噴煙が上がる西之島。この頃、長井雅史さんらは現地調査を実施している=2023年9月20日、海上保安庁提供

新しい島が何度もできる「西之島」

 新しい島が何度も出現して話題になる「西之島」も、硫黄島から北に約300キロの位置にある小笠原諸島の無人島だ。

 2013年11月、西之島のすぐ近くで海底火山の噴火があり、新しい島ができているのが見つかった。新島ができるのは27年ぶりで、「領海や日本の排他的経済水域(EEZ)が拡大するのか」と話題になった。

 その後さらに溶岩の流出が続き、新島は西之島と「ドッキング」。現在も火山活動は続いており、10年前と比べて西之島の広さは約14倍になったという。
 

 西之島に過去2回上陸し、調査をしたことがある東大地震研究所の前野深(ふかし)准教授によると、西之島の火山活動は19~20年を境に大きく変化したという。

 13年から18年までは地下2キロほどのところにたまっていたマグマが地表に上昇し、大量の溶岩が流れ出た。

 そのマグマがなくなった後、別のマグマが19年から20年にかけて、地下深いところから急上昇。大量に含まれていた火山ガスが一気に気化し、大規模な噴火となった。現在はその活動の延長線上にあるという。

 西之島での火山活動は今後も続くのか。

「断定的に言うのは非常に難しい。ただ、現在のようなくすぶった状態が続き、ときどき溶岩が流れ出るような小規模な噴火が考えられます。可能性としては低いですが、またかなり活発な活動に変化することもあり得ます」(前野さん)

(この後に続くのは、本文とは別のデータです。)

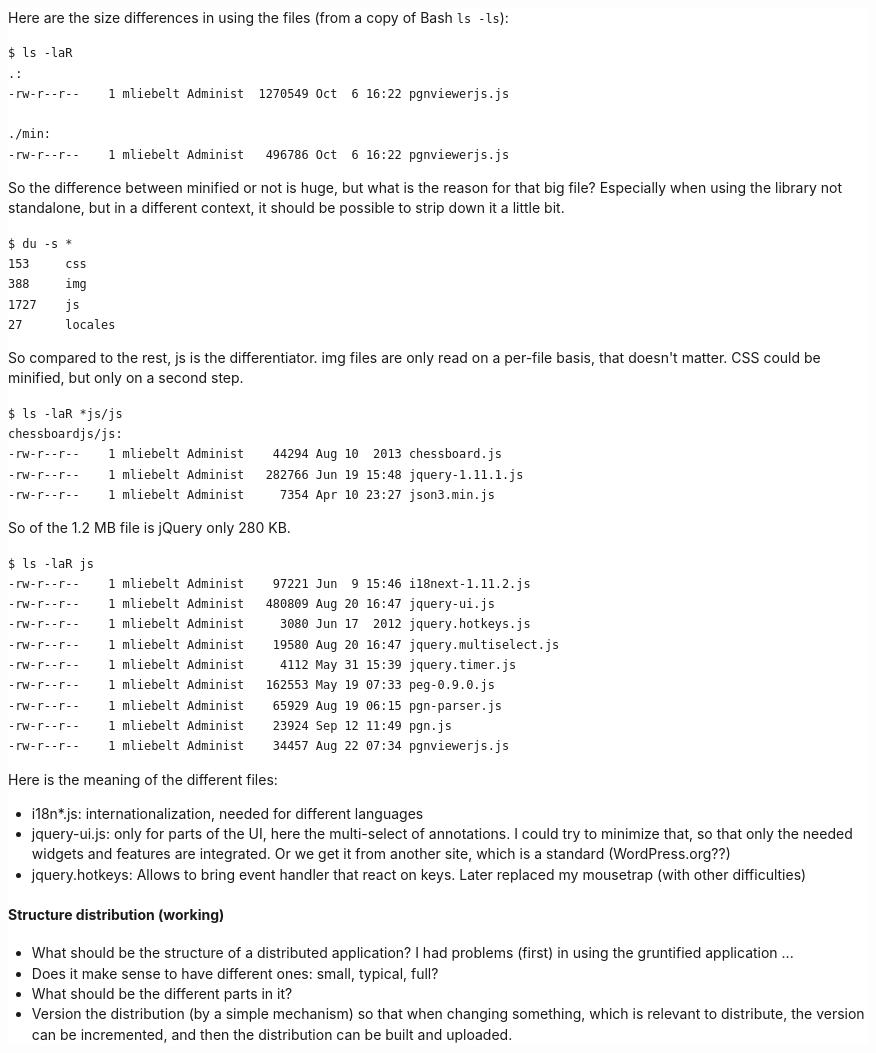Here are the size differences in using the files (from a copy of Bash `ls -ls`):

    $ ls -laR
    .:
    -rw-r--r--    1 mliebelt Administ  1270549 Oct  6 16:22 pgnviewerjs.js

    ./min:
    -rw-r--r--    1 mliebelt Administ   496786 Oct  6 16:22 pgnviewerjs.js

So the difference between minified or not is huge, but what is the reason for that big file? Especially when using the library not standalone, but in a different context, it should be possible to strip down it a little bit.

    $ du -s *
    153     css
    388     img
    1727    js
    27      locales

So compared to the rest, js is the differentiator. img files are only read on a per-file basis, that doesn't matter. CSS could be minified, but only on a second step.

    $ ls -laR *js/js
    chessboardjs/js:
    -rw-r--r--    1 mliebelt Administ    44294 Aug 10  2013 chessboard.js
    -rw-r--r--    1 mliebelt Administ   282766 Jun 19 15:48 jquery-1.11.1.js
    -rw-r--r--    1 mliebelt Administ     7354 Apr 10 23:27 json3.min.js

So of the 1.2 MB file is jQuery only 280 KB.

    $ ls -laR js
    -rw-r--r--    1 mliebelt Administ    97221 Jun  9 15:46 i18next-1.11.2.js
    -rw-r--r--    1 mliebelt Administ   480809 Aug 20 16:47 jquery-ui.js
    -rw-r--r--    1 mliebelt Administ     3080 Jun 17  2012 jquery.hotkeys.js
    -rw-r--r--    1 mliebelt Administ    19580 Aug 20 16:47 jquery.multiselect.js
    -rw-r--r--    1 mliebelt Administ     4112 May 31 15:39 jquery.timer.js
    -rw-r--r--    1 mliebelt Administ   162553 May 19 07:33 peg-0.9.0.js
    -rw-r--r--    1 mliebelt Administ    65929 Aug 19 06:15 pgn-parser.js
    -rw-r--r--    1 mliebelt Administ    23924 Sep 12 11:49 pgn.js
    -rw-r--r--    1 mliebelt Administ    34457 Aug 22 07:34 pgnviewerjs.js

Here is the meaning of the different files:

* i18n*.js: internationalization, needed for different languages
* jquery-ui.js: only for parts of the UI, here the multi-select of annotations. I could try to minimize that, so that only the needed widgets and features are integrated. Or we get it from another site, which is a standard (WordPress.org??)
* jquery.hotkeys: Allows to bring event handler that react on keys. Later replaced my mousetrap (with other difficulties)

#### Structure distribution (working)

* What should be the structure of a distributed application? I had problems (first) in using the gruntified application ...
* Does it make sense to have different ones: small, typical, full?
* What should be the different parts in it?
* Version the distribution (by a simple mechanism) so that when changing something, which is
  relevant to distribute, the version can be incremented, and then the distribution can be
  built and uploaded.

 前野さんらは16年に上陸した際に地震計を設置したが、その後、溶岩に埋もれてしまった。気象庁は火口から半径約1.5キロを「入山危険」としており、上陸して調査ができる見込みはしばらくなさそうだという。
 

噴火が「連鎖」する可能性は

 昨年10月9日、西之島の北約350キロにある伊豆諸島の「鳥島」付近で地震があり、千葉県から鹿児島県までの広い範囲で最大60センチの津波が観測された。

鳥島。2023年10月、島から西50キロの海上で軽石が浮いているのが確認された=海上保安庁提供

 観測された地震の規模が小さかったにもかかわらず、津波が広範囲に発生したことから、通常の地震ではなく、海底火山によるものという見方が強まった。しかし、詳しい原因はまだよくわかっていない。

 その後、最近の火山活動で噴出したとみられる軽石が鳥島近海で浮かんでいるのが確認され、軽石と津波の関係について調査が進められている。